Nós percebemos que o pagode fez parte da nossa vida, cada uma à sua maneira! Já éramos pagodeiras apaixonadas! Depois veio o questionamento sobre não ser acessível a nós mulheres a inserção profissional no gênero, mercadologicamente dominado por homens. Então, montamos nossa banda e nossa estrutura empresarial, tudo coordenado por nós mesmas. Nossa principal aposta hoje é em nossa própria maneira de falar sobre o mundo com nossas canções. Nossas letras não trazem mais a mulher enquanto um ser passivo na narrativa masculina, mas sim, a mulher enquanto protagonista da própria história.

Atualmente, cada vez mais o mundo está em busca de diversidade, e no caso dos gêneros, uma igualdade, tanto representativa quanto de direitos. Como tem sido a recepção desse projeto de vocês e como foi o processo de trabalhar nele?

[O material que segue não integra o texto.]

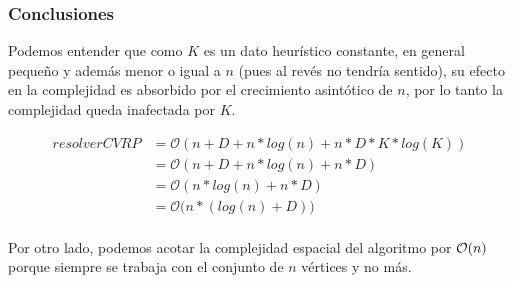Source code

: \subsubsection{Conclusiones}
Podemos entender que como $K$ es un dato heurístico constante, en general pequeño y además menor o igual a $n$ (pues al revés no tendría sentido), su efecto en la complejidad es absorbido por el crecimiento asintótico de $n$, por lo tanto la complejidad queda inafectada por $K$.

\begin{align}
resolverCVRP  &= \mathcal{O}(n+D + n*log(n) + n*D*K*log(K)) \\
              &= \mathcal{O}(n+D + n*log(n) + n*D) \\
              &= \mathcal{O}(n*log(n) + n*D) \\
              &= \mathcal{O}\Big( n*(log(n) + D)\Big) \\
\end{align}

Por otro lado, podemos acotar la complejidad espacial del algoritmo por $\mathcal{O}(n)$ porque siempre se trabaja con el conjunto de $n$ vértices y no más.

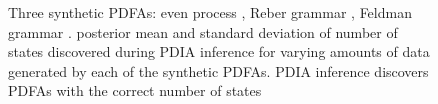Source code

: \begin{figure}[htbp]
\caption{Three synthetic PDFAs:  even process \cite{Shalizi2004},  Reber grammar \cite{Reber1967},  Feldman grammar \cite{Feldman1966}.   posterior mean and standard deviation of number of states discovered during PDIA inference for varying amounts of data generated by each of the synthetic PDFAs.  PDIA inference discovers PDFAs with the correct number of states
\label{fig:synthetic_grammar_and_synth_results}}
\end{figure}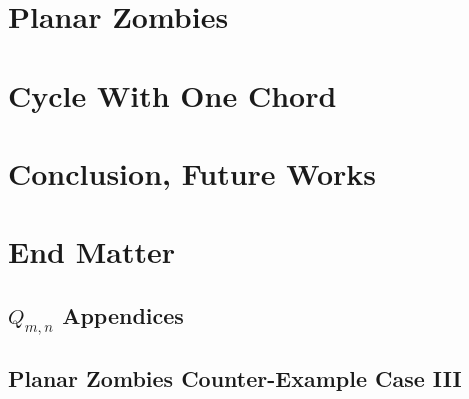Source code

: \documentclass[letterpaper, 12pt]{report}
\theoremstyle{definition}
\begin{document}
\chapter{Planar Zombies \label{chapter planar zombies}}



%

%

\chapter{Cycle With One Chord \label{chapter q_m_n}}


\chapter{Conclusion, Future Works}


\newpage



\appendix

\chapter{End Matter}
\section{$Q_{m, n}$ Appendices}


\section{Planar Zombies Counter-Example Case III}
%
%
\end{document}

Percebemos que quem busca um maior envolvimento com a diversidade também deseja consumir produtos que sejam de fato representativos. Querem ver na sua própria tela pessoas que se pareçam mais com elas, e não com os padrões impostos pelo sistema. Com isso, conseguimos atingir muitas mulheres, pessoas negras e LGBTQIAN+, e é claro, o público em geral, que acaba se encantando com nossa troca do palco e com nossas canções. O nosso intuito é, a partir da nossa música e de quem somos, unir e trazer igualdade e respeito para as pessoas que ainda sofrem qualquer tipo de preconceito da sociedade.

Como foi dito anteriormente, até então, o pagode ainda era muito associado fortemente ao masculino. Na opinião de vocês, ainda teríamos muito que mudar para que essa arte representasse todos os gêneros, tanto o feminino como o LGBTQIAN+?

Tudo é um processo e como esse processo se desenrola. Do ponto de vista mercadológico, acreditamos que hoje, quem está fora do padrão (do padrão que impera, que é o masculino), tem que fazer muita força pra aparecer no mercado. Não é só uma questão de ter talento e ser bom ou ruim, mas sim, sobre investimentos e gestão de negócios.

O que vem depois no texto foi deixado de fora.